Anne Loyer is an artist and film director, whose first short won the "Indie Soul" Special Recognition award at the Boston International Film Festival. She has been involved in visual storytelling throughout her career: from her two-dimensional fine art work, to narrative animations, to public art projects and performances that included her audio and video collages based on participants’ stories. She recently served as art director for the Academic Media Studio at Wesleyan University, where she produced award winning video and interactive web sites for educational use in the classroom and museum setting. She has been a guest artist at Montserrat College of Art, where she collaborated with professor Gabrielle Keller and students on a project that evolved into the Odysseus Project, an ongoing dialogue between veterans, artists and artist-veterans. Her work has been supported by grants from the Massachusetts Cultural Council, Jane’s Trust, and a fellowship at the National Academy of Design. Anne is currently working on a script about an injured veteran returning from Iraq and the relationships he builds on his journey home. She's also helped organize the Her Story Is and Basra/Boston project, a collaborative project with the US and Iraq sponsored by the University of Basra, Fort Point Theatre Channel, and the William Joiner Institute.

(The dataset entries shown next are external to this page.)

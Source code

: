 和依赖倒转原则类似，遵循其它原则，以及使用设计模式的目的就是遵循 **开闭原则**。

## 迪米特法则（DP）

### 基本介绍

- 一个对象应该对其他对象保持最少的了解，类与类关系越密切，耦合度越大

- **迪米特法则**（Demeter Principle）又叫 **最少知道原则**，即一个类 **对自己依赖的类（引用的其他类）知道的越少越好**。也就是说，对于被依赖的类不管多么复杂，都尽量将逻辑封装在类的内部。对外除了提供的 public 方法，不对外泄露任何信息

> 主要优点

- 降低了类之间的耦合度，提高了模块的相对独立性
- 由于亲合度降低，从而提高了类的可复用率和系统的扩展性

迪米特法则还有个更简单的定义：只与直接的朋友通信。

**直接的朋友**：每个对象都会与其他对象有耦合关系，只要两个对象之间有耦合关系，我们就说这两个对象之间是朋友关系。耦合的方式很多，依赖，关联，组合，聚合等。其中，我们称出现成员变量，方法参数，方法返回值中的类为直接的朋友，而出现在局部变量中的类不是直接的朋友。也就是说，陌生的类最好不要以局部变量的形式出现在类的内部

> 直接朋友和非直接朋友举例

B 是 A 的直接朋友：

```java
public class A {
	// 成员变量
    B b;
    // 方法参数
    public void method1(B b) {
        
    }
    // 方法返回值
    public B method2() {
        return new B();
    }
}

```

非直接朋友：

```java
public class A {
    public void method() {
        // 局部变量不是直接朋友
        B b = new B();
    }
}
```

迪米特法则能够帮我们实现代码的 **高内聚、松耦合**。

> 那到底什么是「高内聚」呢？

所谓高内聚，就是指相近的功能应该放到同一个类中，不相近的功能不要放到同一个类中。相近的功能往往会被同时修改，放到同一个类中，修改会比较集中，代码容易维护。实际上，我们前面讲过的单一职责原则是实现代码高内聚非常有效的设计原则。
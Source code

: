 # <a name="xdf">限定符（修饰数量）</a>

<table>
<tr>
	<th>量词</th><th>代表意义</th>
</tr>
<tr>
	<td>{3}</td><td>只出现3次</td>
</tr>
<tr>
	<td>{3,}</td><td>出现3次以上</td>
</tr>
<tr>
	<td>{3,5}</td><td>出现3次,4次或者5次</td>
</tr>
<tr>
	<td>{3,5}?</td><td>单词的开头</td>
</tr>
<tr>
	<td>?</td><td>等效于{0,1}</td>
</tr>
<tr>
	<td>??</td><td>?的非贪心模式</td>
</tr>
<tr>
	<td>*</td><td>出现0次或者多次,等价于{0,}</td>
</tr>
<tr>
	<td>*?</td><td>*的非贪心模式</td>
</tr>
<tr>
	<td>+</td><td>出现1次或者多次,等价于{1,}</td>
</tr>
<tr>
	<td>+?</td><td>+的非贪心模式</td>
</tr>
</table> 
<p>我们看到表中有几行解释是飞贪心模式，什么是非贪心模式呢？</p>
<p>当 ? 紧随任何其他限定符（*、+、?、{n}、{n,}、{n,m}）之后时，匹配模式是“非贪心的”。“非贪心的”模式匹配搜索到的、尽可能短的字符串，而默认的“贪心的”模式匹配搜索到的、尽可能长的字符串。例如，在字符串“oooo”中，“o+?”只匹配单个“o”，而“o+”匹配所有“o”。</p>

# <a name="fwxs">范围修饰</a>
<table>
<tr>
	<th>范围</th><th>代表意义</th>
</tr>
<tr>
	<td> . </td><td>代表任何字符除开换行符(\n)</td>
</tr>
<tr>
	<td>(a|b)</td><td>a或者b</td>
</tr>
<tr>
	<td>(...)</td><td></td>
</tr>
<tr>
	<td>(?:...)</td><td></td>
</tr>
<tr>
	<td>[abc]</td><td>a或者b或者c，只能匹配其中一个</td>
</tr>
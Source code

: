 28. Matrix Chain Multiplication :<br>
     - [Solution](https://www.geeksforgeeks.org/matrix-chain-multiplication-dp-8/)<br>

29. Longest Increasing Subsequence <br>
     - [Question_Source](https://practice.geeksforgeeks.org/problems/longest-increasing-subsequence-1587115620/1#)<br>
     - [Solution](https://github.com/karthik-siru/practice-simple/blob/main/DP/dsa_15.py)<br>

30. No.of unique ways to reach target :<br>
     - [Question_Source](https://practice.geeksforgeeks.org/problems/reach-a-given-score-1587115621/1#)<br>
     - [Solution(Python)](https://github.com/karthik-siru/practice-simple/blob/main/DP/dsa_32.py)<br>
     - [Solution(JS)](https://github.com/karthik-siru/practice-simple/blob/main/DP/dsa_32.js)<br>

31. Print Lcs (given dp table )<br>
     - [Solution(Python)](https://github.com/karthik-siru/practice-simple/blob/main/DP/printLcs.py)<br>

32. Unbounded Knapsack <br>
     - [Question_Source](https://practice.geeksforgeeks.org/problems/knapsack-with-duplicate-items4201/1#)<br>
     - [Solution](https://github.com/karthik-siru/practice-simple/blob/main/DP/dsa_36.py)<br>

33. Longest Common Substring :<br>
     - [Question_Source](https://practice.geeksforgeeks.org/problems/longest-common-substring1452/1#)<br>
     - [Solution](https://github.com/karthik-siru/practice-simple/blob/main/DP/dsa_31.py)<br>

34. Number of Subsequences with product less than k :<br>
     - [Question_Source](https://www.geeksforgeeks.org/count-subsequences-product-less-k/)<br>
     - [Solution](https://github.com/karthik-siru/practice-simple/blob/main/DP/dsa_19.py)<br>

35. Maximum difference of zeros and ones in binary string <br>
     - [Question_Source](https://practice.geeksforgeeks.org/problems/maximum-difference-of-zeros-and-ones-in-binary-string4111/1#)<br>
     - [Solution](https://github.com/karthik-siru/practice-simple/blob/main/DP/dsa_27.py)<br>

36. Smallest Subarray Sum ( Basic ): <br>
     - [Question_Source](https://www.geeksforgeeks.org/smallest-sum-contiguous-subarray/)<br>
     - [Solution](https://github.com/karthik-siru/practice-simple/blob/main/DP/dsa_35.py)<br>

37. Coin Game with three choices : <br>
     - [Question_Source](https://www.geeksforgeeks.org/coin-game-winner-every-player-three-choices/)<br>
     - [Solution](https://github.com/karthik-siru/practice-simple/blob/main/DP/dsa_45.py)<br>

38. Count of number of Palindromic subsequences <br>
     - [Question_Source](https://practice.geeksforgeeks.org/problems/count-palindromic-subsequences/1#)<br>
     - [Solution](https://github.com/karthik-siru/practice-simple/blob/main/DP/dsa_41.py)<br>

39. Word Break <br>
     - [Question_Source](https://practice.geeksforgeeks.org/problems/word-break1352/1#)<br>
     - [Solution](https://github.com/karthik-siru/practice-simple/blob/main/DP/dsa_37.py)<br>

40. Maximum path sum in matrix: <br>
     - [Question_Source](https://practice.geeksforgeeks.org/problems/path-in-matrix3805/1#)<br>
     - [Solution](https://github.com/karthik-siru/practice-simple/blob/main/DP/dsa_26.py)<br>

Jennifer Jean was born in Venice, California, and lived in foster care until she was seven. She grew up in the San Fernando Valley (California) and earned her BA in creative writing from San Francisco State University and her MFA in poetry from Saint Mary’s College. Her debut poetry collection is The Fool (Big Table, 2013); her chapbooks include The Archivist (2011) and In the War (2010). She released Fishwife Tales (2011), a collaborative CD with composer Sarah Eide, which comprises art songs, rock ballads, and accompanied recitations. Jean’s poetry and prose have appeared in Rattle,Waxwing, Drunken Boat, Crab Creek Review, Caketrain, the Denver Quarterly, the Tidal Basin Review, Mud City, Solstice Magazine, and others. Her poems have been anthologized in Veils, Halos & Shackles: International Poetry on the Oppression and Empowerment of Women (2016) and Inheriting the War: Poetry & Prose by Descendants of Vietnam Veterans and Refugees (2017). Her poetry manuscript Object, about objectification and human trafficking in the United States, was a finalist for the 2016 Green Mountains Review Book Prize and a semifinalist for the 2016 Akron Poetry Prize. She is the recipient of the 2016 Good Bones Poetry Prize. Jean is the founder of Free2Write: Poetry Workshops for Trauma Survivors. She is also a codirector of the Morning Garden Artists Retreats, poetry editor of Mom Egg Review, and managing editor of Talking Writing Magazine. She lives in Massachusetts with her husband and children.